This is a tiny fraction of the modules which will work on the Compute platform, but these are the most commonly useful modules when building applications.

Developer experience

For the best experience of developing for the Compute platform in JavaScript, include the following comment at the top of any file that works with Fastly objects or fastly: namespaced modules:

/// <reference types="@fastly/js-compute" />

This will allow your IDE to import the type definitions for the Fastly JavaScript SDK. If you use eslint with a custom eslintrc file, you may also need to add some extensions to recognize the Fastly types:

{
  "parser": "@typescript-eslint/parser",
  "plugins": ["@typescript-eslint"],
  "extends": [
    "eslint:recommended",
    "plugin:@typescript-eslint/eslint-recommended",
    "plugin:@typescript-eslint/recommended"
  ]
}

Usage with TypeScript

TypeScript is a popular programming language that extends JavaScript to add syntax for types. With some modification to the setup of your application, it's possible to use TypeScript source files with Compute.

To add TypeScript to an existing JavaScript project, you can set up the tsc TypeScript compiler to compile your TypeScript files during each build by following these steps:

1. Add typescript to your project's devDependencies.

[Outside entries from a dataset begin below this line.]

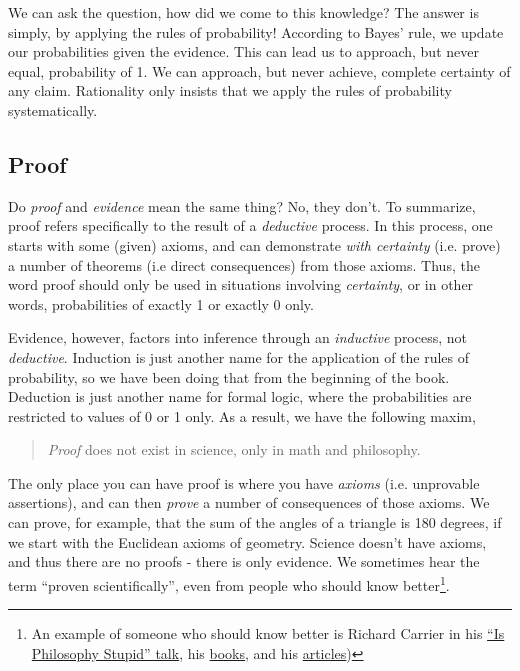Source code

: We can ask the question, how did we come to this knowledge?  The answer is simply, by applying the rules of probability!  According to Bayes' rule, we update our probabilities given the evidence.  This can lead us to approach, but never equal, probability of 1.  We can approach, but never achieve, complete certainty of any claim.  Rationality only insists that we apply the rules of probability systematically. 

\subsection{Proof}

Do {\em proof} and {\em evidence} mean the same thing?  No, they don't. To summarize,
proof refers specifically to the result of a \emph{deductive} process.  In this process, one starts with some (given) axioms, and can demonstrate \emph{with certainty} (i.e. prove) a number of theorems (i.e direct consequences) from those axioms.  Thus, the word proof should only be used in situations involving \emph{certainty}, or in other words, probabilities of exactly 1 or exactly 0 only.

Evidence, however, factors into inference through an \emph{inductive} process, not \emph{deductive}.  Induction is just another name for the application of the rules of probability, so we have been doing that from the beginning of the book.  Deduction is just another name for formal logic, where the probabilities are restricted to values of 0 or 1 only.  As a result, we have the following maxim,


\begin{quote}
\emph{Proof} does not exist in science, only in math and philosophy.
\end{quote}

The only place you can have proof is where you have \emph{axioms}
(i.e. unprovable assertions), and can then \emph{prove} a number of
consequences of those axioms. We can prove, for example, that the sum of
the angles of a triangle is 180 degrees, if we start with the Euclidean
axioms of geometry. Science doesn't have axioms, and thus there are no
proofs - there is only evidence. We sometimes hear the term ``proven
scientifically'', even from people who should know better\footnote{An example of someone who should know better is Richard
Carrier in his \href{http://www.youtube.com/watch?v=YLvWz9GQ3PQ}{``Is
Philosophy Stupid'' talk}, his
\href{http://www.amazon.com/Proving-History-Bayess-Theorem-Historical/dp/1616145595}{books},
and his
\href{http://infidels.org/library/modern/richard_carrier/theory.html}{articles})}.

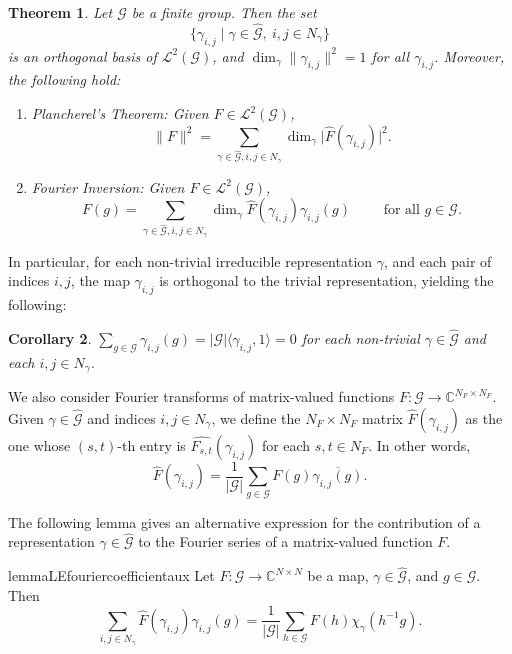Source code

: \documentclass[a4paper,11pt]{article}
\newtheorem{theorem}{Theorem}[section]
\newtheorem{corollary}[theorem]{Corollary}
\theoremstyle{definition}
\newcommand{\cc}{\mathbb{C}}
\newcommand{\gr}{\mathscr{G}}
\newcommand{\triv}{1}
\begin{document}
\begin{theorem}
\label{th:orthogonal_representations}
    Let $\gr$ be a finite group. Then the set 
    \[
    \{
    \gamma_{i,j} \mid \gamma\in \widehat{\gr}, \ i,j \in N_\gamma
    \} \]
    is an orthogonal basis of $\mathcal{L}^2(\gr)$, and  $\dim_\gamma \lVert \gamma_{i,j} \rVert^2=1$ for all $\gamma_{i,j}$. Moreover, the following hold:
    \begin{enumerate}
    \item \emph{Plancherel's Theorem:} Given $F\in \mathcal{L}^2(\gr)$,
    \[
    \lVert F \rVert^2 = 
    \sum_{\gamma\in \widehat{\gr}, i,j\in 
    N_\gamma} \dim_\gamma \vert\widehat{F}(\gamma_{i,j}) \vert^2.
    \]
    \item \emph{Fourier Inversion:} Given $F\in \mathcal{L}^2(\gr)$,
    \[
    F(g) = \sum_{\gamma\in \widehat{\gr}, i,j\in 
    N_\gamma} \dim_\gamma \widehat{F}(\gamma_{i,j}) \gamma_{i,j}(g) \qquad  \text{ for all }g\in \gr.
    \]
\end{enumerate}
\end{theorem}


In particular, for each non-trivial irreducible representation $\gamma$, and each pair of indices $i,j$, the map $\gamma_{i,j}$ is orthogonal to the trivial representation, yielding the following:
\begin{corollary} \label{cor:group-sum-zero}
         $\sum_{g \in \gr} \gamma_{i,j}(g) = |\gr| \langle \gamma_{i,j}, \triv \rangle  = 0$ for each non-trivial $\gamma \in \widehat{\gr}$ and each $i,j \in N_\gamma$.
\end{corollary}

We also consider Fourier transforms of matrix-valued functions $F:\gr \rightarrow \cc^{N_F\times N_F}$. Given $\gamma\in \widehat{\gr}$ and indices $i,j\in N_\gamma$, we define the $N_F\times N_F$ matrix $\widehat{F}(\gamma_{i,j})$ as the one whose $(s,t)$-th entry is
$\widehat{F_{s,t}}(\gamma_{i,j})$ for each $s,t\in N_F$. In other words,
\[
\widehat{F}(\gamma_{i,j})= \frac{1}{|\gr|} \sum_{g\in \gr} F(g) \overline{\gamma_{i,j}(g)}.
\]

The following lemma gives an alternative expression for the contribution of a representation $\gamma \in \widehat{\gr}$
to the Fourier series of a matrix-valued function $F$.

\begin{restatable}{lemma}{LEfouriercoefficientaux}\label{le:fourier_coefficient_aux}
    Let $F:\gr \rightarrow \cc^{N\times N}$ be a map, $\gamma\in \widehat{\gr}$,   
    and $g\in \gr$. Then
    \[
    \sum_{i,j\in N_\gamma} \widehat{F}(\gamma_{i,j}) \gamma_{i,j}(g) =
    \frac{1}{|\gr|} \sum_{h\in \gr} F(h) \chi_\gamma(h^{-1}g).
    \]
\end{restatable}
\end{document}
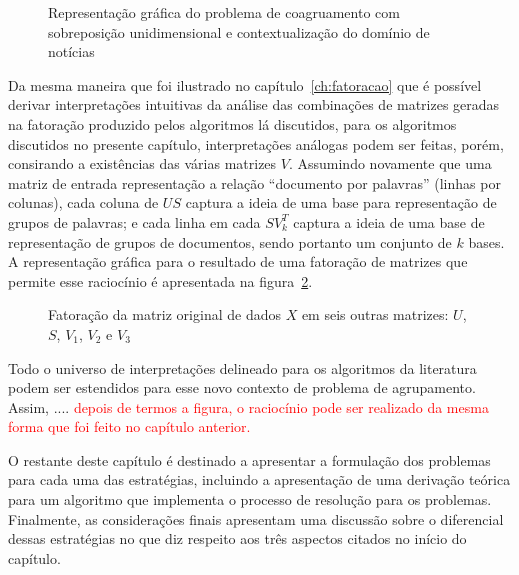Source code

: \documentclass[
    12pt,                %
    oneside,            %
    a4paper,            %
    english,            %
    brazil                %
    ]{abntex2ppgsi}
\begin{document}


\begin{figure}[H]
\centering
    \caption{Representação gráfica do problema de coagruamento com sobreposição unidimensional e contextualização do domínio de notícias}
    \label{fig:repgrafica}
\end{figure}

Da mesma maneira que foi ilustrado no capítulo~\ref{ch:fatoracao} que é possível derivar interpretações intuitivas da análise das combinações de matrizes geradas na fatoração produzido pelos algoritmos lá discutidos, para os algoritmos discutidos no presente capítulo, interpretações análogas podem ser feitas, porém, consirando a existências das várias matrizes $V$. Assumindo novamente que uma matriz de entrada representação a relação ``documento por palavras'' (linhas por colunas), cada coluna de $US$ captura a ideia de uma base para representação de grupos de palavras; e cada linha em cada $SV_k^T$ captura a ideia de uma base de representação de grupos de documentos, sendo portanto um conjunto de $k$ bases. A representação gráfica para o resultado de uma fatoração de matrizes que permite esse raciocínio é apresentada na figura~\ref{fig:fatproposta}.

\begin{figure}[H]
\centering
    \caption{
        Fatoração da matriz original de dados $X$ em seis outras matrizes: $U$, $S$, $V_1$, $V_2$ e $V_3$}
    \label{fig:fatproposta}
\end{figure}

Todo o universo de interpretações delineado para os algoritmos da literatura podem ser estendidos para esse novo contexto de problema de agrupamento. Assim, .... \textcolor{red}{depois de termos a figura, o raciocínio pode ser realizado da mesma forma que foi feito no capítulo anterior.}

O restante deste capítulo é destinado a apresentar a formulação dos problemas para cada uma das estratégias, incluindo a apresentação de uma derivação teórica para um algoritmo que implementa o processo de resolução para os problemas. Finalmente, as considerações finais apresentam uma discussão sobre o diferencial dessas estratégias no que diz respeito aos três aspectos citados no início do capítulo.
\end{document}
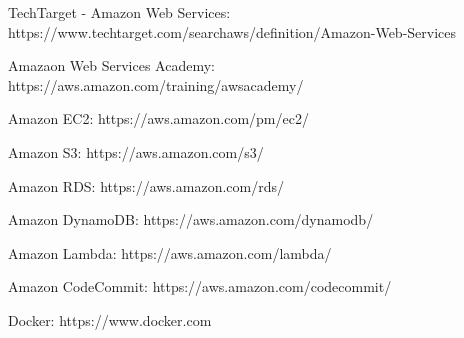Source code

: \documentclass[11pt,a4paper,oneside]{report}
\begin{document}
\begin{thebibliography}{9}
  TechTarget - Amazon Web Services: https://www.techtarget.com/searchaws/definition/Amazon-Web-Services

  Amazaon Web Services Academy: https://aws.amazon.com/training/awsacademy/

  Amazon EC2: https://aws.amazon.com/pm/ec2/

  Amazon S3: https://aws.amazon.com/s3/

  Amazon RDS: https://aws.amazon.com/rds/

  Amazon DynamoDB: https://aws.amazon.com/dynamodb/

  Amazon Lambda: https://aws.amazon.com/lambda/

  Amazon CodeCommit: https://aws.amazon.com/codecommit/

  Docker: https://www.docker.com


\end{thebibliography}
\end{document}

   npm install --save-dev typescript

2. Add a tsconfig.json file to the root of your project with the following content, which is the recommended starting point. For information about the properties that can be set in this file, see the tsconfig.json documentation.

   {
     "compilerOptions": {
       "strict": true,
       "rootDir": "src",
       "outDir": "build",
       "allowJs": true,
       "module": "ES2022",
       "lib": [ "ES2022" ],
       "moduleResolution": "bundler",
       "customConditions": [ "fastly" ],
       "esModuleInterop": true
     }
   }

3. Add the following prebuild script and update the build script in your package.json file. This will compile your TypeScript files to JavaScript during each build and use that output as the source of your Compute program.

   {
     "scripts": {
       "prebuild": "tsc",
       "build": "js-compute-runtime build/index.js bin/main.wasm"
     }
   }

4. Because this setup compiles your TypeScript source files to a temporary subdirectory build during the build process, add this directory to your .gitignore file:

   /build

5. Rename your index.js file to index.ts. Type:

   mv src/index.js src/index.ts

6. Now, build your project as usual. You'll need to add any necessary type annotations. For example, add the FetchEvent type to the event object in your handler.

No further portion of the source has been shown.